There are many potential bottlenecks to performance.
Samsung quotes 540 MB/s for sequential reads. But it's hard to guarantee that a file of any size will occupy sequential blocks. A better number to base performance on is random reads. There, they quote up to 98,000 4KB ops per second for a queue depth of 32 (~400 MB/s) and as little as 10,000 ops per second for a queue depth of 1 (~40 MB/s). So to figure out what you will really get, you need more information about how the hardware connected to the disk and the software driving it will handle a file read. The number of ops that get queued up at the disk may depend on how much buffer space the system allocates and how quickly the buffers get emptied as the data is moved to its next destination (often another buffer).

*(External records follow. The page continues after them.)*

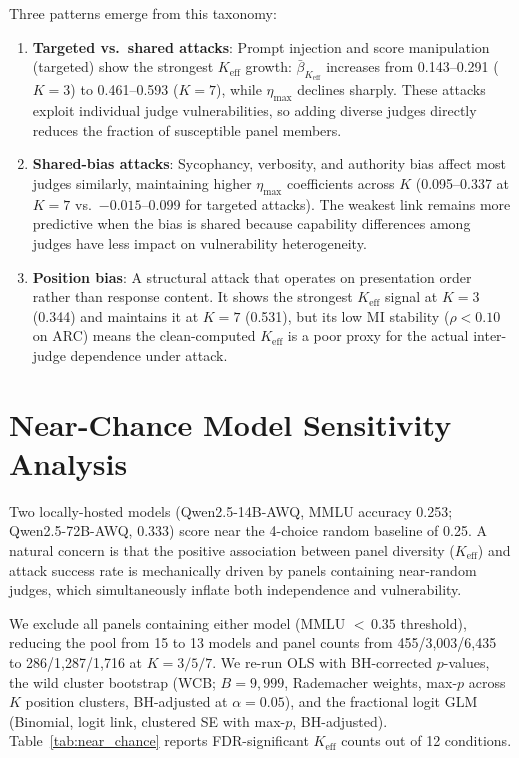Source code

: Three patterns emerge from this taxonomy:

\begin{enumerate}
\item \textbf{Targeted vs.\ shared attacks}: Prompt injection and score manipulation (targeted) show the strongest $K_{\mathrm{eff}}$ growth: $\bar{\beta}_{K_{\mathrm{eff}}}$ increases from 0.143--0.291 ($K{=}3$) to 0.461--0.593 ($K{=}7$), while $\eta_{\max}$ declines sharply. These attacks exploit individual judge vulnerabilities, so adding diverse judges directly reduces the fraction of susceptible panel members.

\item \textbf{Shared-bias attacks}: Sycophancy, verbosity, and authority bias affect most judges similarly, maintaining higher $\eta_{\max}$ coefficients across $K$ (0.095--0.337 at $K{=}7$ vs.\ $-0.015$--0.099 for targeted attacks). The weakest link remains more predictive when the bias is shared because capability differences among judges have less impact on vulnerability heterogeneity.

\item \textbf{Position bias}: A structural attack that operates on presentation order rather than response content. It shows the strongest $K_{\mathrm{eff}}$ signal at $K{=}3$ (0.344) and maintains it at $K{=}7$ (0.531), but its low MI stability ($\rho{<}0.10$ on ARC) means the clean-computed $K_{\mathrm{eff}}$ is a poor proxy for the actual inter-judge dependence under attack.
\end{enumerate}

\FloatBarrier
\section{Near-Chance Model Sensitivity Analysis}
\label{app:near_chance}

Two locally-hosted models (Qwen2.5-14B-AWQ, MMLU accuracy 0.253; Qwen2.5-72B-AWQ, 0.333) score near the 4-choice random baseline of 0.25. A natural concern is that the positive association between panel diversity ($K_{\mathrm{eff}}$) and attack success rate is mechanically driven by panels containing near-random judges, which simultaneously inflate both independence and vulnerability.

We exclude all panels containing either model (MMLU ${<}\,0.35$ threshold), reducing the pool from 15 to 13 models and panel counts from 455/3{,}003/6{,}435 to 286/1{,}287/1{,}716 at $K{=}3/5/7$. We re-run OLS with BH-corrected $p$-values, the wild cluster bootstrap (WCB; $B{=}9{,}999$, Rademacher weights, max-$p$ across $K$ position clusters, BH-adjusted at $\alpha{=}0.05$), and the fractional logit GLM (Binomial, logit link, clustered SE with max-$p$, BH-adjusted). Table~\ref{tab:near_chance} reports FDR-significant $K_{\mathrm{eff}}$ counts out of 12 conditions.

Other potential bottlenecks:
1. The SATA adapter connected to the disk: what are its bandwidth and IOPS limitations? What is its data path width to the rest of the system (e.g. PCI Express gen1, 2, 3; x1, x4, x16) PCIe gen2 x1 will give you 500 MB/s, less some overhead.
2. Similar questions for the ethernet adapter.
3. Processor performance limitations. e.g. memory bandwidth, processor speed, number of cores, etc.
4. Software stack performance.
Many times, the only way to figure out what you can actually get is to configure a system and measure it. I've worked with many systems where all the specs looked good on paper, but it took a great deal of work to get the performance to even come close to what the individual specs led you to expect it should be.